Descriptive results are presented as medians (interquartile range [IQR]) for continuous variables and as numbers (percentages) for categorical data. The characteristics of patients at the baseline date were compared between the two subsets of the cohort using t tests or Mann-Whitney rank-sum tests for continuous variables and the chi-squared test or Fisher’s exact test for categorical variables. The cumulative incidence of HCC was estimated in a competing risk framework, considering non-HCC death as a competing event. Unadjusted comparisons of incidence curves were performed using the Gray test. Fine-Gray regression modelling was used to determine independent baseline features associated with HCC occurrence to compute subhazard ratios (SHRs) along with their 95% confidence intervals [95% Cis], To do so, non-SNPs clinical and routine biological variables associated with HCC risk at the P<0.20 level in univariate analysis were entered in multivariate analysis, and we applied a backwards stepwise approach to retain significant factors at the P<0.05 level until reaching a final model, thereafter called the “routine basis model”. The combined influence of the studied SNPs was analysed in the whole population by creating specific GRSs coding as 0, 1 , and 2 for noncarriers and heterozygous and homozygous carriers of the HCC riskincreasing allele of each variant, respectively.
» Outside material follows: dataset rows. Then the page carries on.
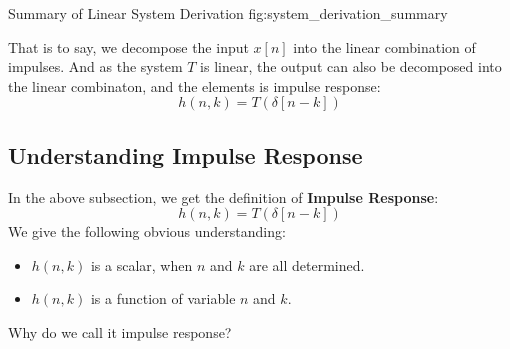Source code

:                 {Summary of Linear System Derivation}
                {fig:system_derivation_summary}

        That is to say, we decompose the input $x[n]$ into the linear combination of impulses.
        And as the system $T$ is linear, the output can also be decomposed into the linear combinaton, 
        and the elements is impulse response:
                    \begin{equation}
                        h(n,k) = T(\delta[n-k])
                    \end{equation} 
        
        \subsection{Understanding Impulse Response}
        In the above subsection, we get the definition of \textbf{Impulse Response}:
                    \begin{equation}
                        h(n,k) = T(\delta[n-k])
                    \end{equation}
        We give the following obvious understanding:
            \begin{itemize}
                \item $h(n,k)$ is a scalar, when $n$ and $k$ are all determined.
                \item $h(n,k)$ is a function of variable $n$ and $k$.
            \end{itemize}
        Why do we call it impulse response? 
        
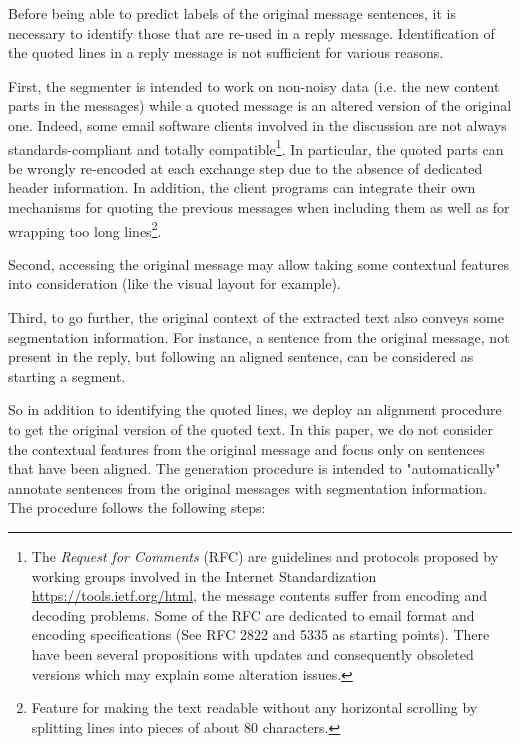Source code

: Before being able to predict labels of the original message sentences, it is necessary to identify those that are re-used in a reply message. 
%
Identification of the quoted lines in a reply message is not sufficient for various reasons. 

First, the segmenter is intended to work on non-noisy data (i.e. the new content parts in the messages) while a quoted message is an altered version of the original one. 
% 
Indeed, some email software clients involved in the discussion are not always standards-compliant and totally compatible\footnote{The \textit{Request for Comments} (RFC) are guidelines and protocols proposed by working groups involved in the Internet Standardization \url{https://tools.ietf.org/html}, the message contents suffer from encoding and decoding problems. Some of the RFC are dedicated to email format and encoding specifications (See RFC 2822 and 5335 as starting points). There have been several propositions with updates and consequently obsoleted versions which may explain some alteration issues.}. 
%
In particular, the quoted parts can be wrongly re-encoded at each exchange step due to the absence of dedicated header information.
% 
In addition, the client programs can integrate their own mechanisms for quoting the previous messages when including them as well as for wrapping too long lines\footnote{Feature for making the text readable without any horizontal scrolling by splitting lines into pieces of about 80 characters.}.

Second, accessing the original message may allow taking some contextual features into consideration (like the visual layout for example). 

Third, to go further, the original context of the extracted text also conveys some segmentation information. For instance, a sentence from the original message, not present in the reply, but following an aligned sentence, can be considered as starting a segment.

So in addition to identifying the quoted lines, we deploy an alignment procedure to get the original version of the quoted text. 
In this paper, we do not consider the contextual features from the original message and focus only on sentences that have been aligned. 
% 
The generation procedure is intended to "automatically" annotate sentences from the original messages with segmentation information.
% 
The procedure follows the following steps:

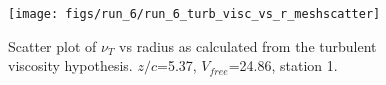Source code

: \begin{figure}[H]
\centering
\texttt{[image: figs/run\_6/run\_6\_turb\_visc\_vs\_r\_meshscatter]}
\caption{Scatter plot of $\nu_T$ vs radius as calculated from the turbulent viscosity hypothesis. $z/c$=5.37, $V_{free}$=24.86, station 1.}
\label{fig:run_6_turb_visc_vs_r_meshscatter}
\end{figure}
Then, the GRSs were added to the routine basis model to assess their independent contribution to HCC prediction, in addition to the clinical features. The same method was secondarily applied with an external HCC clinical score applicable to patients with ACLD regardless of its cause, the aMAP score, encompassing older age, male sex, albumin-bilirubin and platelets [19],

The prognostic value of the models (without and with adjustment with SNP parameters) was assessed through three approaches. First, the Wolber’s concordance index (C-index) for prognostic models with competing risks was calculated [32], Second, two risk groups “high” and “low” were created by dichotomising the predictive risk score from each multivariate model at four cut-off points: a) 70th percentile; b) 80th percentile; c) 90th percentile; and d) 95th percentile. The 5 year cumulative incidence of HCC was calculated in each of the created two groups (Figures 7 and 8, not showing the 95th percentile). The more discriminative predictive risk score, the more the cumulative incidence of the two groups are separated. Third, we estimated the standardized ‘net benefit’ derived from decision curve analysis [33, 34], In summary, decision curve analysis is an increasingly used method for evaluating alternative diagnostic or prognostic strategies, helping to identify the one with the highest clinical utility or ‘net benefit’ (shown as the highest plotted curve). Net benefit represents the proportion of patients with true positive results minus the proportion with false-positives multiplied by the risk of HCC at each risk threshold considered. This approach thus incorporates the consequences of the decisions made based on the prognostic model.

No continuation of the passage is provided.